All participants completed unsedated EC-guided distal esophageal sampling followed by a sedated EGD on the same day. The prevalence of BE/EAC was 12.9% (n = 14/2), based on standard EGD.
“The study was not powered to prospectively determine EC diagnostic accuracy for subgroups of nondysplastic and dysplastic BE and EAC. These data are reported for this device in development studies but not available for our study population,” the authors wrote. In comparison, they noted, the Cytosponge-TFF3, another nonendoscopic screening device for EAC and BE, exhibited lower sensitivity of 79.5%-87.2%, depending on lesion length, but higher specificity of 92.4%.
Procedural Anxiety
Baseline scores on the short-form six-item Spielberger State-Trait Anxiety Inventory-6 (STAI-6) revealed notable levels of periprocedural anxiety. STAI-6 scores range from 20 to 80, with higher scores indicating more severe anxiety. In the VA study, scores ranged from 20 to 60, and most domains constituting the scores were the same before and after the procedure. Participants did, however, report a statistically significant decrease in sense of worry after EC and reported good tolerability for both EC and EG.

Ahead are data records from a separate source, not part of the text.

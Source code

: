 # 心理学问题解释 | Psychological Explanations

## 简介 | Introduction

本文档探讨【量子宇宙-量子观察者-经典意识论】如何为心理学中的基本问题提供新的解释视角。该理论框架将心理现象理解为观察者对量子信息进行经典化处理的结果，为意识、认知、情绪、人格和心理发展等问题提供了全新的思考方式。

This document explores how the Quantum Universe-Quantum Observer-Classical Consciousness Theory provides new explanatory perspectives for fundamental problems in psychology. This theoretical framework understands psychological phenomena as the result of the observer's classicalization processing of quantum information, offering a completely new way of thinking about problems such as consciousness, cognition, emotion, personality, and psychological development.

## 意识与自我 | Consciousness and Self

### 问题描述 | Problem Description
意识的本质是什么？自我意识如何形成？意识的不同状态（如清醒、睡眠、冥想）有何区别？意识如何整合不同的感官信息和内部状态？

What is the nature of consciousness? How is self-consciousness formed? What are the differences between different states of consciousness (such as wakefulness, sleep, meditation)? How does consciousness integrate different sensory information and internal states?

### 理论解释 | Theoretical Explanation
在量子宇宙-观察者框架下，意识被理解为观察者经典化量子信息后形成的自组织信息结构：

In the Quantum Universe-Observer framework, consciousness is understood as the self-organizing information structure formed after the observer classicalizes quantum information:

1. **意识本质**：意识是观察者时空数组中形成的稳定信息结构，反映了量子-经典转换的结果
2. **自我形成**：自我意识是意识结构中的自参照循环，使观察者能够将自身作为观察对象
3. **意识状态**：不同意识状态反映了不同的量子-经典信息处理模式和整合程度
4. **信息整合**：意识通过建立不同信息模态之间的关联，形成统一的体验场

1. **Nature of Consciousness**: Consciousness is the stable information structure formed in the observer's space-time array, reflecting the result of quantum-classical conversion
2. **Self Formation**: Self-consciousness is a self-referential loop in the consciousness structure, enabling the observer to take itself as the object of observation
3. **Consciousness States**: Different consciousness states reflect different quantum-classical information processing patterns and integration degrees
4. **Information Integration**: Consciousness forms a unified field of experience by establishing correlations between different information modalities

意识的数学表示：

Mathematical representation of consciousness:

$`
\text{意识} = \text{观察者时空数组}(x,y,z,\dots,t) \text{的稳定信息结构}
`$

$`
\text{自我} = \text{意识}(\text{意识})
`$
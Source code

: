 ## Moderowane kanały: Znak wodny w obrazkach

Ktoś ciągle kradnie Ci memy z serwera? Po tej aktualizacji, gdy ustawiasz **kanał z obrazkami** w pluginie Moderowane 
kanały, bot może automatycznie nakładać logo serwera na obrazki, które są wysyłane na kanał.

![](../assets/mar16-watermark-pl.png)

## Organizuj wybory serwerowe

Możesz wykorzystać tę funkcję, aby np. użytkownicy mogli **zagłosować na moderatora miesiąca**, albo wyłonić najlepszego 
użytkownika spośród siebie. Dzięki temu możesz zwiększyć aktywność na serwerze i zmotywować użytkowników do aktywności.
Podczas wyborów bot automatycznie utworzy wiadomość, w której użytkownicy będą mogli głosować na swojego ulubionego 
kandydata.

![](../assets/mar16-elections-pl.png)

Offering an outsider’s perspective on the study, Joshua Sloan, DO, an esophageal gastroenterologist at University of Minnesota Medical Center in Minneapolis, said that with the acceleration of US rates of EAC, developing a nonendoscopic screening tool to improve identification of Barrett’s and perhaps early EAC is important. “The study by Greer et al helps support the use of nonendoscopic screening with EsoCheck and EsoGuard to identify these conditions,” he told GI & Hepatology News. “It will be interesting to see similar studies in the non-VA population as well. As the study notes, veterans are an enriched population with a higher prevalence of Barrett’s esophagus.”
Ultimately, Sloan added, “the hope is to increase our ability to identify and manage BE before it becomes EAC. Nonendoscopic screening tools have the potential to increase diagnosis and funnel the appropriate patients for endoscopic surveillance.”
The Bottom Line
“Calculations regarding effectiveness of the two-step screening strategy afforded by EC indicate that the burden of screening would be reduced by at least half (53%),” the authors wrote. Since the estimated size of the US screen-eligible population ranges from 19.7 million to 120.1 million, noninvasive tools could significantly decrease EGD procedures. A formal cost effectiveness analysis is being conducted and will be published separately.
This study was funded by a Department of Defense award.
Co-Author Chak reported device patents assigned to Case Western Reserve University and licensed to Lucid Diagnostics. The other authors had no competing interests to declare. Sloan disclosed speaking and/or advisory work for Sanofi-Regeneron, Phathom Pharmaceuticals, and Takeda Pharmaceuticals unrelated to his comments.
A version of this article appeared on Medscape.com.